Thursday, 3 September 2009

High Speed Rail

Last week Network Rail made its business case for a new high speed line. Greengauge 21 will follow shortly, while HS2 will report next year.

Here is what I think we will know after these exercises. The direct user benefits (i.e. the benefits to people making journeys) are potentially quite large. Unfortunately, so are the costs. Both costs and benefits are highly uncertain. The wider benefits - e.g. 'regenerating the north' - are even more uncertain. I suspect the only thing we can say with any certainty is that they are likely to be overstated (there's a long history of this in terms of 'transformative' transport schemes).

Two things where we have a bit more certainty. First, the environmental impacts are not large and could well be negative. Most of the journeys on high speed rail will be additional (or transfers from other lines). Extra/faster journeys generally require more energy not less. You get some savings on car trips and air trips (offset if you use freed up slots for other flights; or if you make getting to Heathrow easier and so generate additional numbers on other routes). The overall impact will depend on what you assume about how electricity is generated. Expect to see generous assumptions using average, not marginal, carbon figures. The second certainty is that any new route will not be commercially viable and will need large government subsidies.

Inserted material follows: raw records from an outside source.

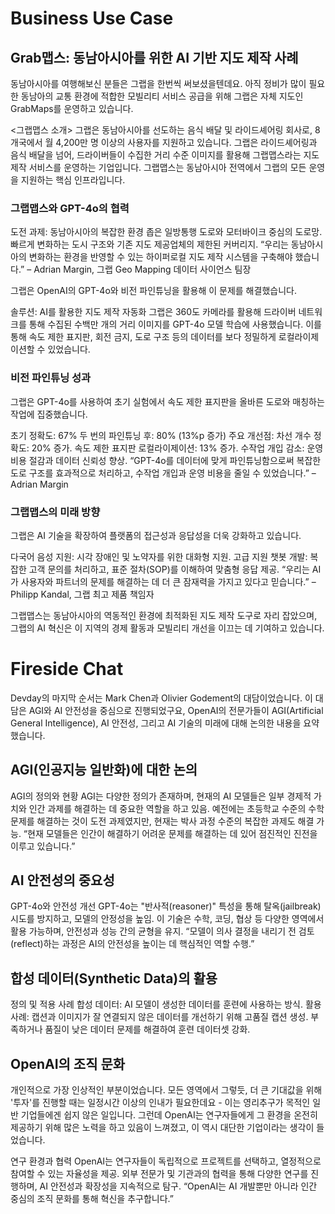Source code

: # Business Use Case 
## Grab맵스: 동남아시아를 위한 AI 기반 지도 제작 사례
동남아시아를 여행해보신 분들은 그랩을 한번씩 써보셨을텐데요. 아직 정비가 많이 필요한 동남아의 교통 환경에 적합한 모빌리티 서비스 공급을 위해 그랩은 자체 지도인 GrabMaps를 운영하고 있습니다.

<그랩맵스 소개>
그랩은 동남아시아를 선도하는 음식 배달 및 라이드셰어링 회사로, 8개국에서 월 4,200만 명 이상의 사용자를 지원하고 있습니다. 
그랩은 라이드셰어링과 음식 배달을 넘어, 드라이버들이 수집한 거리 수준 이미지를 활용해 그랩맵스라는 지도 제작 서비스를 운영하는 기업입니다. 
그랩맵스는 동남아시아 전역에서 그랩의 모든 운영을 지원하는 핵심 인프라입니다.

### 그랩맵스와 GPT-4o의 협력
도전 과제: 동남아시아의 복잡한 환경
좁은 일방통행 도로와 모터바이크 중심의 도로망.
빠르게 변화하는 도시 구조와 기존 지도 제공업체의 제한된 커버리지.
“우리는 동남아시아의 변화하는 환경을 반영할 수 있는 하이퍼로컬 지도 제작 시스템을 구축해야 했습니다.”
– Adrian Margin, 그랩 Geo Mapping 데이터 사이언스 팀장

그랩은 OpenAI의 GPT-4o와 비전 파인튜닝을 활용해 이 문제를 해결했습니다.

솔루션: AI를 활용한 지도 제작 자동화
그랩은 360도 카메라를 활용해 드라이버 네트워크를 통해 수집된 수백만 개의 거리 이미지를 GPT-4o 모델 학습에 사용했습니다. 이를 통해 속도 제한 표지판, 회전 금지, 도로 구조 등의 데이터를 보다 정밀하게 로컬라이제이션할 수 있었습니다.

### 비전 파인튜닝 성과
그랩은 GPT-4o를 사용하여 초기 실험에서 속도 제한 표지판을 올바른 도로와 매칭하는 작업에 집중했습니다.

초기 정확도: 67%
두 번의 파인튜닝 후: 80% (13%p 증가)
주요 개선점:
차선 개수 정확도: 20% 증가.
속도 제한 표지판 로컬라이제이션: 13% 증가.
수작업 개입 감소: 운영 비용 절감과 데이터 신뢰성 향상.
“GPT-4o를 데이터에 맞게 파인튜닝함으로써 복잡한 도로 구조를 효과적으로 처리하고, 수작업 개입과 운영 비용을 줄일 수 있었습니다.”
– Adrian Margin

### 그랩맵스의 미래 방향
그랩은 AI 기술을 확장하여 플랫폼의 접근성과 응답성을 더욱 강화하고 있습니다.

다국어 음성 지원: 시각 장애인 및 노약자를 위한 대화형 지원.
고급 지원 챗봇 개발: 복잡한 고객 문의를 처리하고, 표준 절차(SOP)를 이해하여 맞춤형 응답 제공.
“우리는 AI가 사용자와 파트너의 문제를 해결하는 데 더 큰 잠재력을 가지고 있다고 믿습니다.”
– Philipp Kandal, 그랩 최고 제품 책임자

그랩맵스는 동남아시아의 역동적인 환경에 최적화된 지도 제작 도구로 자리 잡았으며, 그랩의 AI 혁신은 이 지역의 경제 활동과 모빌리티 개선을 이끄는 데 기여하고 있습니다.



# Fireside Chat

Devday의 마지막 순서는 Mark Chen과 Olivier Godement의 대담이었습니다.
이 대담은 AGI와 AI 안전성을 중심으로 진행되었구요,
OpenAI의 전문가들이 AGI(Artificial General Intelligence), AI 안전성, 그리고 AI 기술의 미래에 대해 논의한 내용을 요약했습니다.

## AGI(인공지능 일반화)에 대한 논의
AGI의 정의와 현황
AGI는 다양한 정의가 존재하며, 현재의 AI 모델들은 일부 경제적 가치와 인간 과제를 해결하는 데 중요한 역할을 하고 있음.
예전에는 초등학교 수준의 수학 문제를 해결하는 것이 도전 과제였지만, 현재는 박사 과정 수준의 복잡한 과제도 해결 가능.
“현재 모델들은 인간이 해결하기 어려운 문제를 해결하는 데 있어 점진적인 진전을 이루고 있습니다.”

## AI 안전성의 중요성
GPT-4o와 안전성 개선
GPT-4o는 "반사적(reasoner)" 특성을 통해 탈옥(jailbreak) 시도를 방지하고, 모델의 안정성을 높임.
이 기술은 수학, 코딩, 협상 등 다양한 영역에서 활용 가능하며, 안전성과 성능 간의 균형을 유지.
“모델이 의사 결정을 내리기 전 검토(reflect)하는 과정은 AI의 안전성을 높이는 데 핵심적인 역할 수행.”

## 합성 데이터(Synthetic Data)의 활용
정의 및 적용 사례
합성 데이터: AI 모델이 생성한 데이터를 훈련에 사용하는 방식.
활용 사례:
캡션과 이미지가 잘 연결되지 않은 데이터를 개선하기 위해 고품질 캡션 생성.
부족하거나 품질이 낮은 데이터 문제를 해결하여 훈련 데이터셋 강화.

## OpenAI의 조직 문화
개인적으로 가장 인상적인 부분이었습니다.
모든 영역에서 그렇듯, 더 큰 기대값을 위해 '투자'를 진행할 때는 일정시간 이상의 인내가 필요한데요 -
이는 영리추구가 목적인 일반 기업들에겐 쉽지 않은 일입니다. 그런데 OpenAI는 연구자들에게 그 환경을 온전히 제공하기 위해 많은 노력을 하고 있음이 느껴졌고,
이 역시 대단한 기업이라는 생각이 들었습니다.

연구 환경과 협력
OpenAI는 연구자들이 독립적으로 프로젝트를 선택하고, 열정적으로 참여할 수 있는 자율성을 제공.
외부 전문가 및 기관과의 협력을 통해 다양한 연구를 진행하며, AI 안전성과 확장성을 지속적으로 탐구.
“OpenAI는 AI 개발뿐만 아니라 인간 중심의 조직 문화를 통해 혁신을 추구합니다.”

A final thought. Congestion charging has fairly certain costs that are outweighed by clear and certain benefits (the social costs of congestion are very high; and it also helps with carbon). Road pricing has more uncertainty over costs but the benefits are also fairly clear. Yet the strong political support from all three parties is for high speed rail not road or congestion charging. Go figure ...

2 comments:

Peter said...

I fail to see the benefit from pricing those least able to pay off the roads with road pricing.

Road pricing also adds a huge collection, enforcement and administration cost to what is currently an efficient method of charging for road use through fuel taxation.

The cost of congestion might be high but the cost of road pricing will be far higher and with the social exclusion resulting from pricing people off the roads, road pricing is not acceptable in a free and democratic society.

Anonymous said...

Felix says: I do not see why the argument that poor people might be priced off the roads should have any relevance simply because a poor person in a car produces as much congestion as a rich person in a car. Saying this, I do generally care about distributional issues. Most people do, which is probably why we have progressive income tax rates, for example. I think, distributional debates are really important but that they should be discussed on their own realm and never hinder us implementing policies that are highly favorable from other perspectives.